Ночь они с тетей Тоней провели без сна, закрыв окна и забаррикадировав двери. Ждали, что отец вернется. Он не пришел, а на следующий день по городу поползли слухи, что из психушки сбежал опасный маньяк…
Это случилось на пятый день после исчезновения отца. Учитель начальной военной подготовки, энтузиаст и самодур, каких поискать, объявил суточные сборы.

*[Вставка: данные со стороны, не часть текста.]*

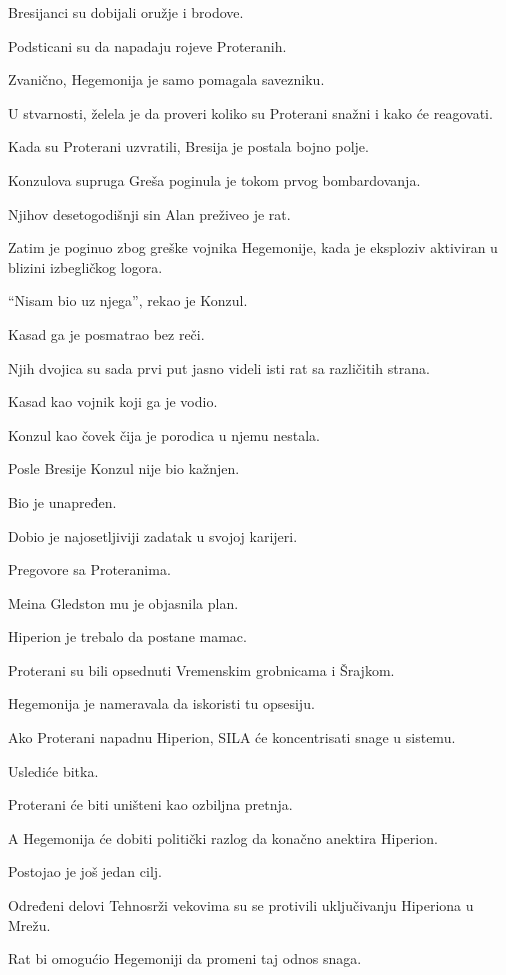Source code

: Bresijanci su dobijali oružje i brodove.

Podsticani su da napadaju rojeve Proteranih.

Zvanično, Hegemonija je samo pomagala savezniku.

U stvarnosti, želela je da proveri koliko su Proterani snažni i kako će reagovati.

Kada su Proterani uzvratili, Bresija je postala bojno polje.

Konzulova supruga Greša poginula je tokom prvog bombardovanja.

Njihov desetogodišnji sin Alan preživeo je rat.

Zatim je poginuo zbog greške vojnika Hegemonije, kada je eksploziv aktiviran u blizini izbegličkog logora.

``Nisam bio uz njega'', rekao je Konzul.

Kasad ga je posmatrao bez reči.

Njih dvojica su sada prvi put jasno videli isti rat sa različitih strana.

Kasad kao vojnik koji ga je vodio.

Konzul kao čovek čija je porodica u njemu nestala.

\bigskip

Posle Bresije Konzul nije bio kažnjen.

Bio je unapređen.

Dobio je najosetljiviji zadatak u svojoj karijeri.

Pregovore sa Proteranima.

Meina Gledston mu je objasnila plan.

Hiperion je trebalo da postane mamac.

Proterani su bili opsednuti Vremenskim grobnicama i Šrajkom.

Hegemonija je nameravala da iskoristi tu opsesiju.

Ako Proterani napadnu Hiperion, SILA će koncentrisati snage u sistemu.

Uslediće bitka.

Proterani će biti uništeni kao ozbiljna pretnja.

A Hegemonija će dobiti politički razlog da konačno anektira Hiperion.

Postojao je još jedan cilj.

Određeni delovi Tehnosrži vekovima su se protivili uključivanju Hiperiona u Mrežu.

Rat bi omogućio Hegemoniji da promeni taj odnos snaga.


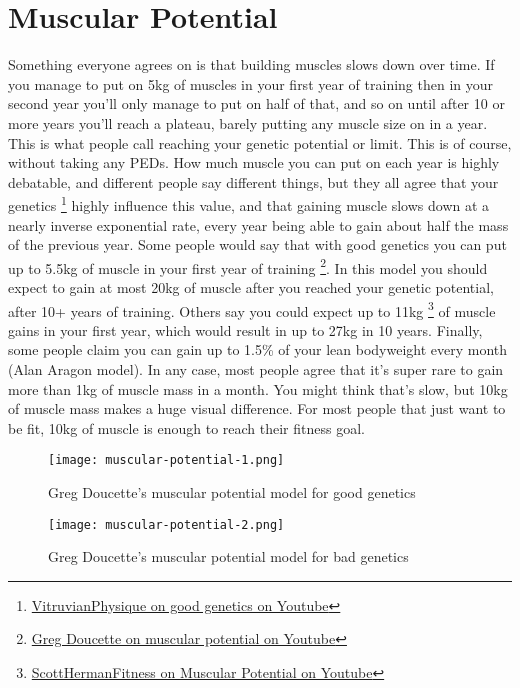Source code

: \documentclass[openany, 12pt]{book}
\begin{document}
        \section{Muscular Potential}

        Something everyone agrees on is that building muscles slows down over time. If you manage to put on 5kg of muscles in your first year of training then in your second year you'll only
        manage to put on half of that, and so on until after 10 or more years you'll reach a plateau, barely putting any muscle size on in a year. This is what people call reaching your genetic
        potential or limit. This is of course, without taking any PEDs. How much muscle you can put on each year is highly debatable, and different people say different things, but they all
        agree that your genetics
        \footnote{\href{https://www.youtube.com/watch?v=KC4Sc_XgmZ0}{VitruvianPhysique on good genetics on Youtube}}
        highly influence this value, and that gaining muscle slows down at a nearly inverse exponential rate, every year being able to gain about half the mass of the previous year.
        Some people would say that with good genetics you can put up to 5.5kg of muscle in your first year of training
        \footnote{\href{https://www.youtube.com/watch?v=r4Hyli_4frY}{Greg Doucette on muscular potential on Youtube}}. In this model you should expect to gain at most 20kg of muscle after you reached
        your genetic potential, after 10+ years of training. Others say you could expect up to 11kg
        \footnote{\href{https://www.youtube.com/watch?v=vQ2vxH4eOGw}{ScottHermanFitness on Muscular Potential on Youtube}} of muscle gains in your first year, which would result in up to 27kg in 10 years.
        Finally, some people claim you can gain up to 1.5\% of your lean bodyweight every month (Alan Aragon model). In any case, most people agree that it's super rare to gain more than 1kg of muscle mass
        in a month. You might think that's slow, but 10kg of muscle mass makes a huge visual difference. For most people that just want to be fit, 10kg of muscle is enough to reach their fitness goal.

        \begin{figure}[h]
		\centering
		\texttt{[image: muscular-potential-1.png]}
		\caption{Greg Doucette’s muscular potential model for good genetics}
		\label{fig15}
	\end{figure}

        \begin{figure}[h]
		\centering
		\texttt{[image: muscular-potential-2.png]}
		\caption{Greg Doucette’s muscular potential model for bad genetics}
		\label{fig16}
	\end{figure}
\end{document}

Его не останавливало ни то, что сборы приходятся на выходной день, ни то, что у одиннадцатых классов впереди выпускные экзамены и им наверняка есть чем заняться, помимо НВП. "Сборы в семь утра на школьном дворе! Явка обязательна. Уважительной причиной считается только смерть. Защитники отечества должны быть готовы к форс-мажорным обстоятельствам!" Одноклассники возмущались, кое-кто даже пытался спорить, а Варе было все равно. Просто стационарный ад станет выездным, только и всего…
Непосредственно сборы заняли первую половину дня, а дальше каждый из них был предоставлен самому себе. Хочешь – купайся, хочешь – загорай, а хочешь – пой песни под гитару. Красота и походная романтика. Варя поспешила уединиться сразу после окончания муштры, отошла подальше, уселась на старой коряге, опустила босые ноги в прохладную озерную воду. В голове было пусто и гулко, ни одной связной мысли. Это, наверное, из-за бессонницы: чтобы свести ночные кошмары к минимуму, она и спать старалась по минимуму, всего по нескольку часов. От кошмаров это не спасало, зато полуоглушенное состояние помогало пережить день.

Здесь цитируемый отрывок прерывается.